But still, the best examples are in Europe. Pedestrian districts. Bicycling. Integrated transit systems in places like most of Germany's major cities, London, and Paris. Streetcar networks in places like Zurich. 

Even in the best of times, it takes decades to finish a transit project.  For example, I first read about the concept of the suburban Purple Line circular line connecting Metrorail in a cover story in the Washington City Paper in December 1987. 

An 18 mile section will finally come on line in 2026. Probably it will take 100 years to make the complete circle, if then. 
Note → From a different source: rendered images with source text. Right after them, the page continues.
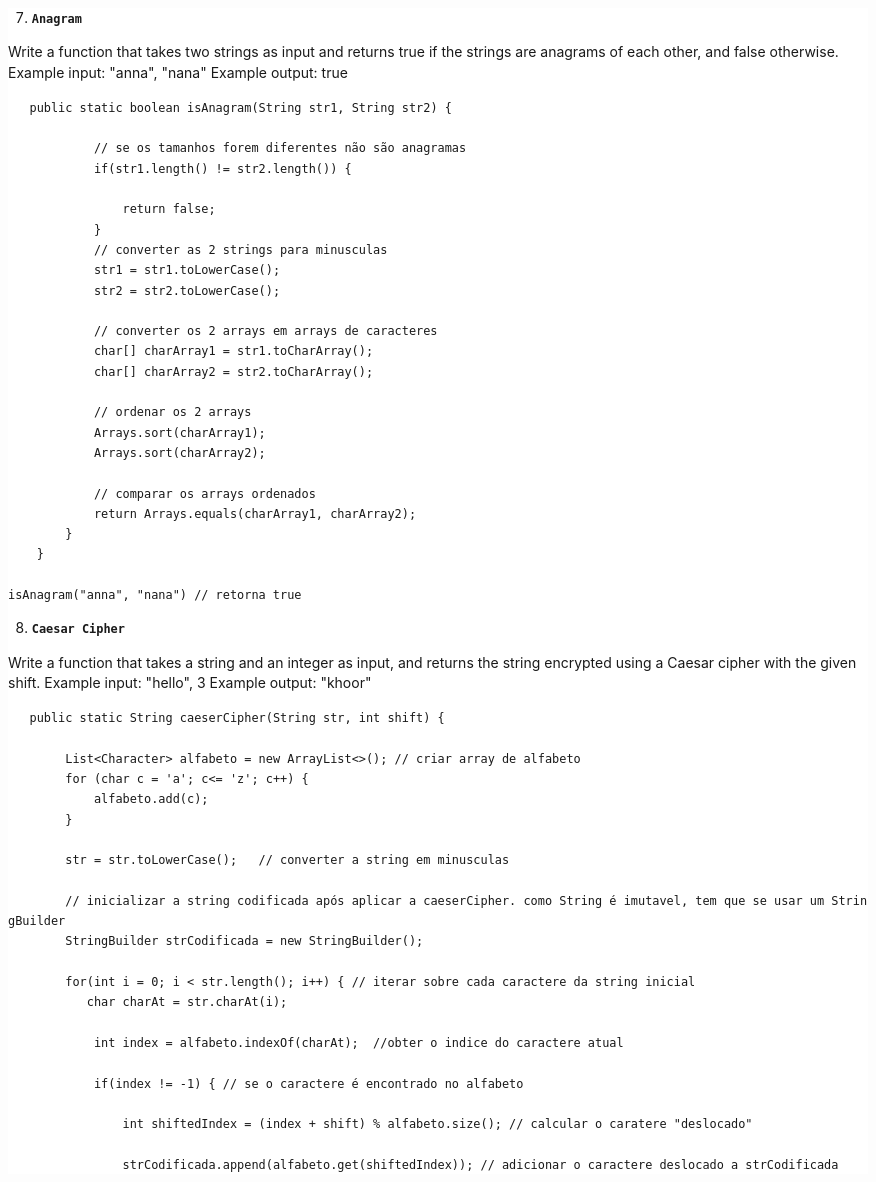 7. **`Anagram`**

Write a function that takes two strings as input and returns true if the strings are anagrams of each other, and false otherwise. 
Example input: "anna", "nana" Example output: true

```
   public static boolean isAnagram(String str1, String str2) {
        
            // se os tamanhos forem diferentes não são anagramas
            if(str1.length() != str2.length()) {
                
                return false;
            }
            // converter as 2 strings para minusculas
            str1 = str1.toLowerCase();
            str2 = str2.toLowerCase();
            
            // converter os 2 arrays em arrays de caracteres
            char[] charArray1 = str1.toCharArray();
            char[] charArray2 = str2.toCharArray();
            
            // ordenar os 2 arrays
            Arrays.sort(charArray1);
            Arrays.sort(charArray2);
            
            // comparar os arrays ordenados
            return Arrays.equals(charArray1, charArray2);
        }
    }

isAnagram("anna", "nana") // retorna true
```

8. **`Caesar Cipher`**

Write a function that takes a string and an integer as input, and returns the string encrypted using a Caesar cipher with the given shift. 
Example input: "hello", 3 Example output: "khoor"

```
   public static String caeserCipher(String str, int shift) {
   
        List<Character> alfabeto = new ArrayList<>(); // criar array de alfabeto
        for (char c = 'a'; c<= 'z'; c++) {
            alfabeto.add(c);
        }
       
        str = str.toLowerCase();   // converter a string em minusculas

        // inicializar a string codificada após aplicar a caeserCipher. como String é imutavel, tem que se usar um StringBuilder
        StringBuilder strCodificada = new StringBuilder();

        for(int i = 0; i < str.length(); i++) { // iterar sobre cada caractere da string inicial
           char charAt = str.charAt(i);
          
            int index = alfabeto.indexOf(charAt);  //obter o indice do caractere atual
           
            if(index != -1) { // se o caractere é encontrado no alfabeto
               
                int shiftedIndex = (index + shift) % alfabeto.size(); // calcular o caratere "deslocado"
               
                strCodificada.append(alfabeto.get(shiftedIndex)); // adicionar o caractere deslocado a strCodificada
```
My joke about DC and Seattle is that both started looking at streetcars in 2003. Seattle had their first line running in 2007. In DC it was 2016(!), and failures there hurt the suburban Purple Line project and led to Arlington County scuttling its own streetcar program. 
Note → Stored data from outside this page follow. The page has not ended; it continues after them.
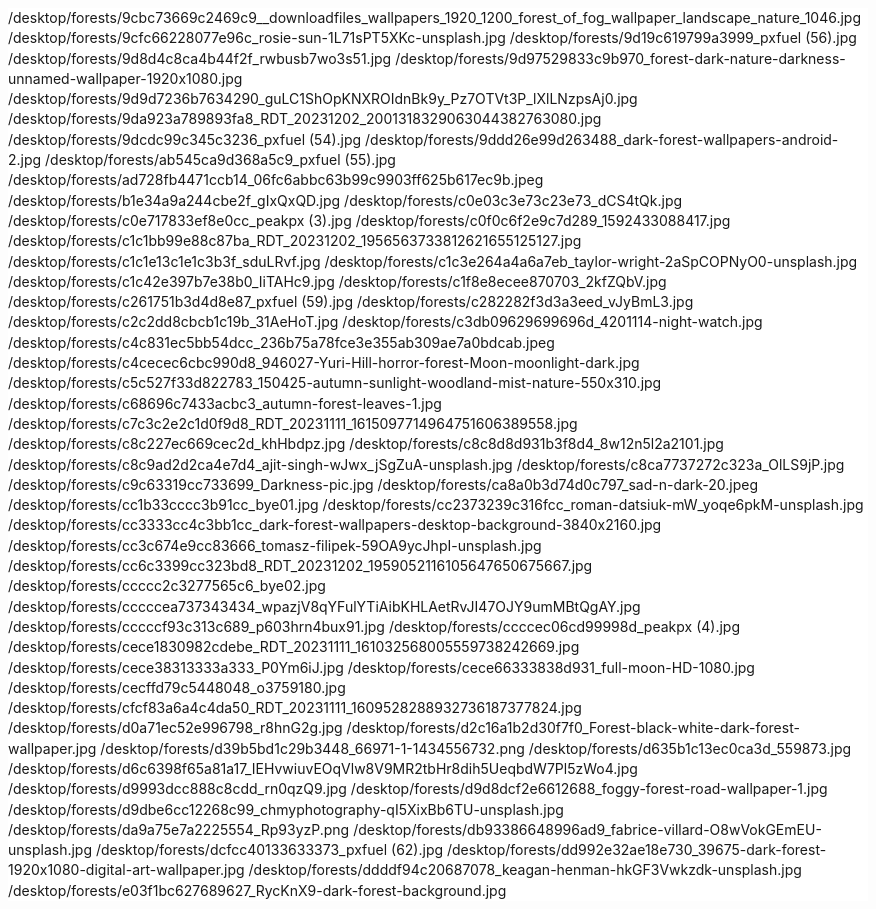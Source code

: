 /desktop/forests/9cbc73669c2469c9__downloadfiles_wallpapers_1920_1200_forest_of_fog_wallpaper_landscape_nature_1046.jpg
/desktop/forests/9cfc66228077e96c_rosie-sun-1L71sPT5XKc-unsplash.jpg
/desktop/forests/9d19c619799a3999_pxfuel (56).jpg
/desktop/forests/9d8d4c8ca4b44f2f_rwbusb7wo3s51.jpg
/desktop/forests/9d97529833c9b970_forest-dark-nature-darkness-unnamed-wallpaper-1920x1080.jpg
/desktop/forests/9d9d7236b7634290_guLC1ShOpKNXROIdnBk9y_Pz7OTVt3P_lXlLNzpsAj0.jpg
/desktop/forests/9da923a789893fa8_RDT_20231202_2001318329063044382763080.jpg
/desktop/forests/9dcdc99c345c3236_pxfuel (54).jpg
/desktop/forests/9ddd26e99d263488_dark-forest-wallpapers-android-2.jpg
/desktop/forests/ab545ca9d368a5c9_pxfuel (55).jpg
/desktop/forests/ad728fb4471ccb14_06fc6abbc63b99c9903ff625b617ec9b.jpeg
/desktop/forests/b1e34a9a244cbe2f_gIxQxQD.jpg
/desktop/forests/c0e03c3e73c23e73_dCS4tQk.jpg
/desktop/forests/c0e717833ef8e0cc_peakpx (3).jpg
/desktop/forests/c0f0c6f2e9c7d289_1592433088417.jpg
/desktop/forests/c1c1bb99e88c87ba_RDT_20231202_1956563733812621655125127.jpg
/desktop/forests/c1c1e13c1e1c3b3f_sduLRvf.jpg
/desktop/forests/c1c3e264a4a6a7eb_taylor-wright-2aSpCOPNyO0-unsplash.jpg
/desktop/forests/c1c42e397b7e38b0_IiTAHc9.jpg
/desktop/forests/c1f8e8ecee870703_2kfZQbV.jpg
/desktop/forests/c261751b3d4d8e87_pxfuel (59).jpg
/desktop/forests/c282282f3d3a3eed_vJyBmL3.jpg
/desktop/forests/c2c2dd8cbcb1c19b_31AeHoT.jpg
/desktop/forests/c3db09629699696d_4201114-night-watch.jpg
/desktop/forests/c4c831ec5bb54dcc_236b75a78fce3e355ab309ae7a0bdcab.jpeg
/desktop/forests/c4cecec6cbc990d8_946027-Yuri-Hill-horror-forest-Moon-moonlight-dark.jpg
/desktop/forests/c5c527f33d822783_150425-autumn-sunlight-woodland-mist-nature-550x310.jpg
/desktop/forests/c68696c7433acbc3_autumn-forest-leaves-1.jpg
/desktop/forests/c7c3c2e2c1d0f9d8_RDT_20231111_1615097714964751606389558.jpg
/desktop/forests/c8c227ec669cec2d_khHbdpz.jpg
/desktop/forests/c8c8d8d931b3f8d4_8w12n5l2a2101.jpg
/desktop/forests/c8c9ad2d2ca4e7d4_ajit-singh-wJwx_jSgZuA-unsplash.jpg
/desktop/forests/c8ca7737272c323a_OlLS9jP.jpg
/desktop/forests/c9c63319cc733699_Darkness-pic.jpg
/desktop/forests/ca8a0b3d74d0c797_sad-n-dark-20.jpeg
/desktop/forests/cc1b33cccc3b91cc_bye01.jpg
/desktop/forests/cc2373239c316fcc_roman-datsiuk-mW_yoqe6pkM-unsplash.jpg
/desktop/forests/cc3333cc4c3bb1cc_dark-forest-wallpapers-desktop-background-3840x2160.jpg
/desktop/forests/cc3c674e9cc83666_tomasz-filipek-59OA9ycJhpI-unsplash.jpg
/desktop/forests/cc6c3399cc323bd8_RDT_20231202_1959052116105647650675667.jpg
/desktop/forests/ccccc2c3277565c6_bye02.jpg
/desktop/forests/cccccea737343434_wpazjV8qYFulYTiAibKHLAetRvJI47OJY9umMBtQgAY.jpg
/desktop/forests/cccccf93c313c689_p603hrn4bux91.jpg
/desktop/forests/ccccec06cd99998d_peakpx (4).jpg
/desktop/forests/cece1830982cdebe_RDT_20231111_161032568005559738242669.jpg
/desktop/forests/cece38313333a333_P0Ym6iJ.jpg
/desktop/forests/cece66333838d931_full-moon-HD-1080.jpg
/desktop/forests/cecffd79c5448048_o3759180.jpg
/desktop/forests/cfcf83a6a4c4da50_RDT_20231111_1609528288932736187377824.jpg
/desktop/forests/d0a71ec52e996798_r8hnG2g.jpg
/desktop/forests/d2c16a1b2d30f7f0_Forest-black-white-dark-forest-wallpaper.jpg
/desktop/forests/d39b5bd1c29b3448_66971-1-1434556732.png
/desktop/forests/d635b1c13ec0ca3d_559873.jpg
/desktop/forests/d6c6398f65a81a17_IEHvwiuvEOqVlw8V9MR2tbHr8dih5UeqbdW7Pl5zWo4.jpg
/desktop/forests/d9993dcc888c8cdd_rn0qzQ9.jpg
/desktop/forests/d9d8dcf2e6612688_foggy-forest-road-wallpaper-1.jpg
/desktop/forests/d9dbe6cc12268c99_chmyphotography-qI5XixBb6TU-unsplash.jpg
/desktop/forests/da9a75e7a2225554_Rp93yzP.png
/desktop/forests/db93386648996ad9_fabrice-villard-O8wVokGEmEU-unsplash.jpg
/desktop/forests/dcfcc40133633373_pxfuel (62).jpg
/desktop/forests/dd992e32ae18e730_39675-dark-forest-1920x1080-digital-art-wallpaper.jpg
/desktop/forests/ddddf94c20687078_keagan-henman-hkGF3Vwkzdk-unsplash.jpg
/desktop/forests/e03f1bc627689627_RycKnX9-dark-forest-background.jpg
One of my lines about this is that transit professionals have an obligation to the profession to not f*** up, because opponents use those failures to help to scuttle projects elsewhere. 

Mobility systems versus modes.  I really started thinking about this in terms of mobility systems, after seeing a diagram in the 2002 German national bicycle plan, titled "cycling as a system." 

It took 50ish years to build a complete system in support of automobility--roads, signage, maps, gas stations, repair facilities, motels, restaurants, etc. It shouldn't take that long to create complete systems for transit, bicycling and walking, but that's what we need to do, if we want such modes to be competitive, complementary, and successful. 

Automobility is supported by a national road network, freeways, gas stations, repair facilities, directional signage, maps (now GPS), places to eat, places to stay, places to park, etc.

(WRT transit, the best examples of a system of integrated modes are German cities, London, and Paris.)

The two best books.  Everyone should read David Engwicht's Reclaiming our Cities and Towns: Better Living from Less Traffic. And Belmont's Cities in Full. They are perhaps the absolutely best books on this issue -- speaking of the recent threads on the value of density and how it supports placemaking, walking, and transit.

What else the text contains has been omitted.